Quoting an article published by The Telegraph recently, which discussed rationing policies put in place by the Venezuelan government which caused shortages in basic household items – including toilet paper – van Onselen says parallels can be drawn between the two situations.
“First milk, butter, coffee and cornmeal ran short. Now Venezuela is running out of the most basic of necessities – toilet paper,” reads The Telegraph article, “Economists say Venezuela’s shortages stem from price controls meant to make basic goods available to the poorest parts of society and the government’s controls on foreign currency.”
Van Onselen says the Venezuelan toilet paper shortage highlights one of the ‘most basic’ tenets of economics.

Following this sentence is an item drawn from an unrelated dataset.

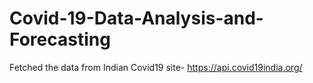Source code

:# Covid-19-Data-Analysis-and-Forecasting
Fetched the data from Indian Covid19 site- 
<a href="https://api.covid19india.org/">https://api.covid19india.org/</a>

“When a government implements policies that impede the market’s ability to supply goods, such as price controls or quotas on the quantity of goods supplied, it inevitably leads to a combination of:
Shortages (or perceived shortages) in the number of goods produced;
Rises in prices either directly, or via black market activity;
Wasted economic activity, such as excessive search times or activities aimed at side-stepping the regulations; or
Speculative activities or hoarding.”
He says shortages in toilet paper brought about by price controls is causing a lot of ‘wasted’ economic activity, with the country’s citizens spending excessive amounts of time searching for the product.

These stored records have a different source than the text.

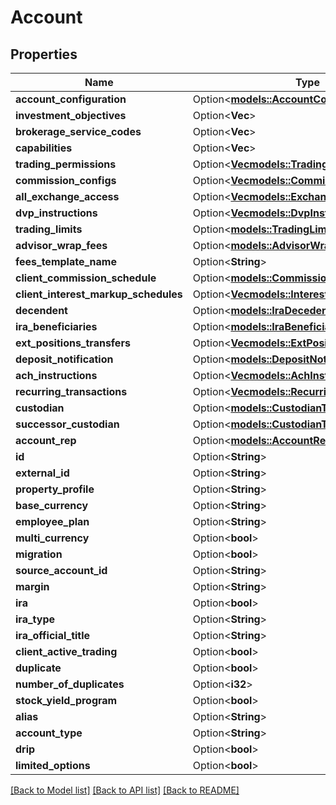 # Account

## Properties

Name | Type | Description | Notes
------------ | ------------- | ------------- | -------------
**account_configuration** | Option<[**models::AccountConfigurationType**](AccountConfigurationType.md)> |  | [optional]
**investment_objectives** | Option<**Vec<String>**> |  | [optional]
**brokerage_service_codes** | Option<**Vec<String>**> |  | [optional]
**capabilities** | Option<**Vec<String>**> |  | [optional]
**trading_permissions** | Option<[**Vec<models::TradingPermission>**](TradingPermission.md)> |  | [optional]
**commission_configs** | Option<[**Vec<models::CommissionConfig>**](CommissionConfig.md)> |  | [optional]
**all_exchange_access** | Option<[**Vec<models::ExchangeAccess>**](ExchangeAccess.md)> |  | [optional]
**dvp_instructions** | Option<[**Vec<models::DvpInstruction>**](DVPInstruction.md)> |  | [optional]
**trading_limits** | Option<[**models::TradingLimits**](TradingLimits.md)> |  | [optional]
**advisor_wrap_fees** | Option<[**models::AdvisorWrapFeesType**](AdvisorWrapFeesType.md)> |  | [optional]
**fees_template_name** | Option<**String**> |  | [optional]
**client_commission_schedule** | Option<[**models::CommissionScheduleType**](CommissionScheduleType.md)> |  | [optional]
**client_interest_markup_schedules** | Option<[**Vec<models::InterestMarkupType>**](InterestMarkupType.md)> |  | [optional]
**decendent** | Option<[**models::IraDecedent**](IRADecedent.md)> |  | [optional]
**ira_beneficiaries** | Option<[**models::IraBeneficiariesType**](IRABeneficiariesType.md)> |  | [optional]
**ext_positions_transfers** | Option<[**Vec<models::ExtPositionsTransferType>**](ExtPositionsTransferType.md)> |  | [optional]
**deposit_notification** | Option<[**models::DepositNotification**](DepositNotification.md)> |  | [optional]
**ach_instructions** | Option<[**Vec<models::AchInstruction>**](ACHInstruction.md)> |  | [optional]
**recurring_transactions** | Option<[**Vec<models::RecurringTransaction>**](RecurringTransaction.md)> |  | [optional]
**custodian** | Option<[**models::CustodianType**](CustodianType.md)> |  | [optional]
**successor_custodian** | Option<[**models::CustodianType**](CustodianType.md)> |  | [optional]
**account_rep** | Option<[**models::AccountRep**](AccountRep.md)> |  | [optional]
**id** | Option<**String**> |  | [optional]
**external_id** | Option<**String**> |  | [optional]
**property_profile** | Option<**String**> |  | [optional]
**base_currency** | Option<**String**> |  | [optional]
**employee_plan** | Option<**String**> |  | [optional]
**multi_currency** | Option<**bool**> |  | [optional]
**migration** | Option<**bool**> |  | [optional]
**source_account_id** | Option<**String**> |  | [optional]
**margin** | Option<**String**> |  | [optional]
**ira** | Option<**bool**> |  | [optional]
**ira_type** | Option<**String**> |  | [optional]
**ira_official_title** | Option<**String**> |  | [optional]
**client_active_trading** | Option<**bool**> |  | [optional]
**duplicate** | Option<**bool**> |  | [optional]
**number_of_duplicates** | Option<**i32**> |  | [optional]
**stock_yield_program** | Option<**bool**> |  | [optional]
**alias** | Option<**String**> |  | [optional]
**account_type** | Option<**String**> |  | [optional]
**drip** | Option<**bool**> |  | [optional]
**limited_options** | Option<**bool**> |  | [optional]

[[Back to Model list]](../README.md#documentation-for-models) [[Back to API list]](../README.md#documentation-for-api-endpoints) [[Back to README]](../README.md)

“One Venezuelan has even resorted to developing a smartphone app enabling users to let each other know which supermarkets still have stocks of the tissue. The shortages are also leading to speculative activity and hoarding, as buyers seek to either stockpile toilet paper in order to avoid running out or sell it on the black market at over inflated prices.”

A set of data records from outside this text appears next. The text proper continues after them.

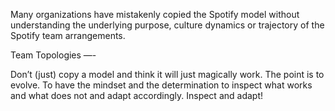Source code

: Many organizations have mistakenly copied the Spotify model without understanding the underlying purpose, culture dynamics or trajectory of the Spotify team arrangements. 

Team Topologies
—-

Don’t (just) copy a model and think it will just magically work. The point is to evolve. To have the mindset and the determination to inspect what works and what does not and adapt accordingly. Inspect and adapt! 


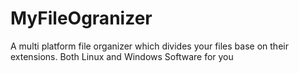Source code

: # MyFileOgranizer
A multi platform file organizer which divides your files base on their extensions. Both Linux and Windows Software for you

While he admits the mechanisms are different, van Onselen says similar factors are in play when it comes to the supply of urban land for housing in markets where urban consolidation (‘Smart Growth’) policies are in effect.
“Examples of such policies include restrictive zoning, urban growth boundaries, or cumbersome planning approval processes (e.g. precinct structure plans) that place an effective quota on the quantity of land that can be used for housing. When combined with the lack of infrastructure funding and provision, such policies usually result is a combination of:
Inflated land costs and unaffordable housing;
Smaller land plots than would otherwise be provided in the absence of such regulations;
‘Panic buying’ from home buyers afraid of ‘missing out’;
Land banking and other speculative activities from land holders ‘cornering the market’; and
Inefficient ‘leapfrog development’ (aka ‘planner sprawl’) as buyers look further afield for more affordable housing options.”